**Assigned task**
Drop the pictures and repeat the remaining data exactly.

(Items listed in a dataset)

● ● ● ● ● ● ●

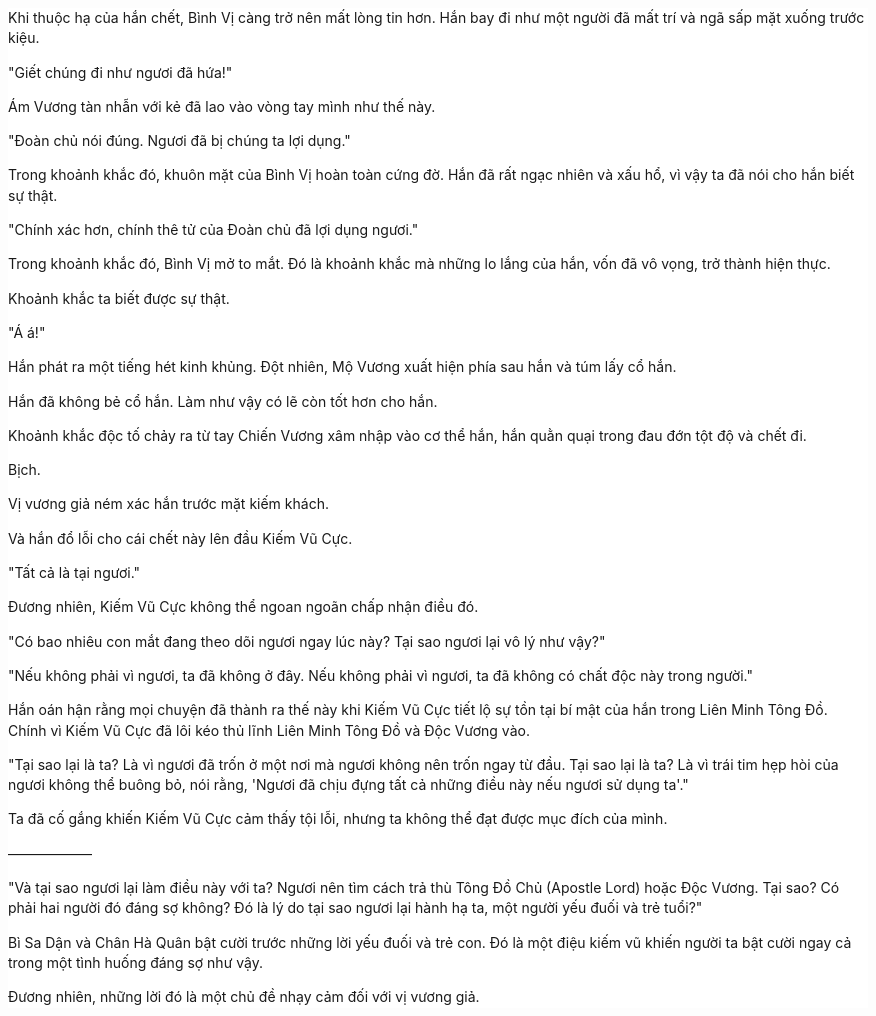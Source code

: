 Khi thuộc hạ của hắn chết, Bình Vị càng trở nên mất lòng tin hơn. Hắn bay đi như một người đã mất trí và ngã sấp mặt xuống trước kiệu.

"Giết chúng đi như ngươi đã hứa!"

Ám Vương tàn nhẫn với kẻ đã lao vào vòng tay mình như thế này.

"Đoàn chủ nói đúng. Ngươi đã bị chúng ta lợi dụng."

Trong khoảnh khắc đó, khuôn mặt của Bình Vị hoàn toàn cứng đờ. Hắn đã rất ngạc nhiên và xấu hổ, vì vậy ta đã nói cho hắn biết sự thật.

"Chính xác hơn, chính thê tử của Đoàn chủ đã lợi dụng ngươi."

Trong khoảnh khắc đó, Bình Vị mở to mắt. Đó là khoảnh khắc mà những lo lắng của hắn, vốn đã vô vọng, trở thành hiện thực.

Khoảnh khắc ta biết được sự thật.

"Á á!"

Hắn phát ra một tiếng hét kinh khủng. Đột nhiên, Mộ Vương xuất hiện phía sau hắn và túm lấy cổ hắn.

Hắn đã không bẻ cổ hắn. Làm như vậy có lẽ còn tốt hơn cho hắn.

Khoảnh khắc độc tố chảy ra từ tay Chiến Vương xâm nhập vào cơ thể hắn, hắn quằn quại trong đau đớn tột độ và chết đi.

Bịch.

Vị vương giả ném xác hắn trước mặt kiếm khách.

Và hắn đổ lỗi cho cái chết này lên đầu Kiếm Vũ Cực.

"Tất cả là tại ngươi."

Đương nhiên, Kiếm Vũ Cực không thể ngoan ngoãn chấp nhận điều đó.

"Có bao nhiêu con mắt đang theo dõi ngươi ngay lúc này? Tại sao ngươi lại vô lý như vậy?"

"Nếu không phải vì ngươi, ta đã không ở đây. Nếu không phải vì ngươi, ta đã không có chất độc này trong người."

Hắn oán hận rằng mọi chuyện đã thành ra thế này khi Kiếm Vũ Cực tiết lộ sự tồn tại bí mật của hắn trong Liên Minh Tông Đồ. Chính vì Kiếm Vũ Cực đã lôi kéo thủ lĩnh Liên Minh Tông Đồ và Độc Vương vào.

"Tại sao lại là ta? Là vì ngươi đã trốn ở một nơi mà ngươi không nên trốn ngay từ đầu. Tại sao lại là ta? Là vì trái tim hẹp hòi của ngươi không thể buông bỏ, nói rằng, 'Ngươi đã chịu đựng tất cả những điều này nếu ngươi sử dụng ta'."

Ta đã cố gắng khiến Kiếm Vũ Cực cảm thấy tội lỗi, nhưng ta không thể đạt được mục đích của mình.

——————

"Và tại sao ngươi lại làm điều này với ta? Ngươi nên tìm cách trả thù Tông Đồ Chủ (Apostle Lord) hoặc Độc Vương. Tại sao? Có phải hai người đó đáng sợ không? Đó là lý do tại sao ngươi lại hành hạ ta, một người yếu đuối và trẻ tuổi?"

Bì Sa Dận và Chân Hà Quân bật cười trước những lời yếu đuối và trẻ con. Đó là một điệu kiếm vũ khiến người ta bật cười ngay cả trong một tình huống đáng sợ như vậy.

Đương nhiên, những lời đó là một chủ đề nhạy cảm đối với vị vương giả.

● ● ● ● ● ● ●

**Your solution**
Source code

: Khi thuộc hạ của hắn chết, Bình Vị càng trở nên mất lòng tin hơn. Hắn bay đi như một người đã mất trí và ngã sấp mặt xuống trước kiệu.

"Giết chúng đi như ngươi đã hứa!"

Ám Vương tàn nhẫn với kẻ đã lao vào vòng tay mình như thế này.

"Đoàn chủ nói đúng. Ngươi đã bị chúng ta lợi dụng."

Trong khoảnh khắc đó, khuôn mặt của Bình Vị hoàn toàn cứng đờ. Hắn đã rất ngạc nhiên và xấu hổ, vì vậy ta đã nói cho hắn biết sự thật.

"Chính xác hơn, chính thê tử của Đoàn chủ đã lợi dụng ngươi."

Trong khoảnh khắc đó, Bình Vị mở to mắt. Đó là khoảnh khắc mà những lo lắng của hắn, vốn đã vô vọng, trở thành hiện thực.

Khoảnh khắc ta biết được sự thật.

"Á á!"

Hắn phát ra một tiếng hét kinh khủng. Đột nhiên, Mộ Vương xuất hiện phía sau hắn và túm lấy cổ hắn.

Hắn đã không bẻ cổ hắn. Làm như vậy có lẽ còn tốt hơn cho hắn.

Khoảnh khắc độc tố chảy ra từ tay Chiến Vương xâm nhập vào cơ thể hắn, hắn quằn quại trong đau đớn tột độ và chết đi.

Bịch.

Vị vương giả ném xác hắn trước mặt kiếm khách.

Và hắn đổ lỗi cho cái chết này lên đầu Kiếm Vũ Cực.

"Tất cả là tại ngươi."

Đương nhiên, Kiếm Vũ Cực không thể ngoan ngoãn chấp nhận điều đó.

"Có bao nhiêu con mắt đang theo dõi ngươi ngay lúc này? Tại sao ngươi lại vô lý như vậy?"

"Nếu không phải vì ngươi, ta đã không ở đây. Nếu không phải vì ngươi, ta đã không có chất độc này trong người."

Hắn oán hận rằng mọi chuyện đã thành ra thế này khi Kiếm Vũ Cực tiết lộ sự tồn tại bí mật của hắn trong Liên Minh Tông Đồ. Chính vì Kiếm Vũ Cực đã lôi kéo thủ lĩnh Liên Minh Tông Đồ và Độc Vương vào.

"Tại sao lại là ta? Là vì ngươi đã trốn ở một nơi mà ngươi không nên trốn ngay từ đầu. Tại sao lại là ta? Là vì trái tim hẹp hòi của ngươi không thể buông bỏ, nói rằng, 'Ngươi đã chịu đựng tất cả những điều này nếu ngươi sử dụng ta'."

Ta đã cố gắng khiến Kiếm Vũ Cực cảm thấy tội lỗi, nhưng ta không thể đạt được mục đích của mình.

——————

"Và tại sao ngươi lại làm điều này với ta? Ngươi nên tìm cách trả thù Tông Đồ Chủ (Apostle Lord) hoặc Độc Vương. Tại sao? Có phải hai người đó đáng sợ không? Đó là lý do tại sao ngươi lại hành hạ ta, một người yếu đuối và trẻ tuổi?"

Bì Sa Dận và Chân Hà Quân bật cười trước những lời yếu đuối và trẻ con. Đó là một điệu kiếm vũ khiến người ta bật cười ngay cả trong một tình huống đáng sợ như vậy.

Đương nhiên, những lời đó là một chủ đề nhạy cảm đối với vị vương giả.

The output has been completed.